Au détour d’une conversation sur le lait, le constat suivant est très vite apparu : les vaches ne font pas du lait uniquement pour le mettre dans des boîtes en carton pour supermarchés humains. Non, en fait, les vaches produisent du lait pour nourrir leurs petits !

C’est de là qu’est parti le raisonnement qui aboutit à la grande question philosophique de ce siècle : les vaches produisent du lait pour leurs petits, c’est un point acquis. Mais les vaches ont besoin de se nourrir pour fabriquer du lait pour leurs petits. C’est aussi un point acquis. Or, les vaches se nourrissent d’herbe, qu’elles broutent joyeusement dans les prés quand elles ne sont pas occupées à se faire observer par des trains de passage. Donc la vache a besoin d’herbe pour exister. Mais la vache, dans son processus de fabrication de lait, produit des déchets, qu’elle a la bonne idée de transformer en engrais et de répandre dans son assiette. Ce qui a pour effet de faire pousser l’herbe. Donc l’herbe a besoin de la vache pour exister.
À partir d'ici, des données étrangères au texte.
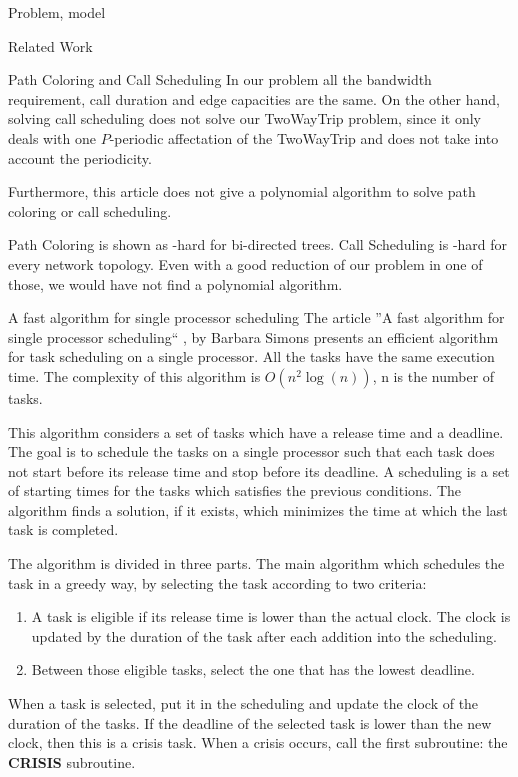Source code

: \documentclass[a4paper,10pt]{report}
\begin{document}
\begin{chapter}{Problem, model}
\begin{section}{Related Work}
\begin{subsection}{Path Coloring and Call Scheduling}
In our problem all the bandwidth requirement, call duration and edge capacities are the same.
On the other hand, solving call scheduling does not solve our TwoWayTrip problem, since it only deals with one $P$-periodic affectation of the TwoWayTrip and does not take into account the periodicity.

Furthermore, this article does not give a polynomial algorithm to solve path coloring or call scheduling. 

Path Coloring is shown as \NP-hard for bi-directed trees. Call Scheduling is \NP-hard for every network topology. Even with a good reduction of our problem in one of those, we would have not find a polynomial algorithm.


\end{subsection}

\begin{subsection}{A fast algorithm for single processor scheduling}
The article ''A fast algorithm for single processor scheduling`` \cite{simons1978fast}, by Barbara Simons presents an efficient algorithm for task 
scheduling on a single processor. All the tasks have the same execution time. The complexity of this algorithm is $O(n^2\log(n))$, n is the number of tasks.

This algorithm considers a set of tasks which have a release time and a deadline. The goal is to schedule the tasks on a single processor such
that each task does not start before its release time and stop before its deadline.
A scheduling is a set of starting times for the tasks which satisfies the previous conditions.
The algorithm finds a solution, if it exists, which minimizes the time at which the last task is completed.

The algorithm is divided in three parts.
The main algorithm which schedules the task in a greedy way, by selecting the task according to two criteria:
\begin{enumerate}
 \item A task is eligible if its release time is lower than the actual clock. The clock is updated by the duration of the task after each addition into the scheduling.
 \item Between those eligible tasks, select the one that has the lowest deadline.
\end{enumerate}

When a task is selected, put it in the scheduling and update the clock of the duration of the tasks.
If the deadline of the selected task is lower than the new clock, then this is a crisis task.
When a crisis occurs, call the first subroutine: the {\bf CRISIS} subroutine.


\end{subsection}
\end{section}
\end{chapter}
\end{document}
Alors qui est venu en premier : l’herbe ou la vache ?

D’après Fernandel, ce serait le prisonnier. Car, telle la poule dans son œuf, la vache est prisonnière de l’herbe, et tel l’œuf autour de la poule, l’herbe est prisonnière de la vache. Conclusion : dans un cycle infini de deux éléments, chacun précédant et suivant l’autre, les deux sont prisonniers d’un troisième élément qui n’est autre que leur union. C’est le prisonnier qui est la clé de toute existence. Car tout être vivant est prisonnier de son milieu, hors duquel il ne peut survivre. On a donc tous besoin d’une prison pour se développer, même si celle-ci limite notre taille. Et quand on a atteint notre taille maximale, il n’y a plus qu’à s’évader. C’est-à-dire mourir. Mais attention, la mort n’est pas forcément une preuve d’évasion. Elle peut être une preuve de l’existence d’un des éléments de la prison. Car notre milieu est temporel, et nous sommes tous dotés d’une date de péremption inconnue. Le but de la vie est donc de réussir à s’évader avant notre date de péremption, avant que le compte à rebours de notre prison temporelle ne soit achevé. Il faut donc se développer dans notre milieu pour en découvrir toutes les limites avant cet instant fatidique. Mais c’est justement en cherchant nos limites qu’on se développe. Ce qui revient à chercher nos limites pour découvrir nos limites. Mais comment sait-on qu’on a atteint une limite ? Si notre recherche est stoppée, est-ce parce qu’elle a abouti dans une impasse, ou qu’elle est arrivée à son terme ? Le seul moyen de le savoir est d’essayer de dépasser cette hypothétique limite, c’est-à-dire essayer de s’évader. Donc essayer de mourir. Une fois mort, la limite est franchie. Plus précisément, une limite est franchie. Comment délimiter une prison avec une seule limite ? Il faut donc réitérer l’opération pour découvrir nos autres limites. En essayant de s’évader à chaque fois qu’on pense avoir atteint une limite de notre prison. A chaque fois, si la mort survient, c’est qu’on a découvert une limite. Une fois toutes les limites découvertes, on saura donc comment franchir n’importe laquelle des limites. On saura également s’arrêter avant l’évasion. Par conséquent, ne plus mourir. Le secret de l’immortalité réside donc dans la mort. Plus on meurt, plus on est immortel.

Merci les vaches pour cet instant philosophique.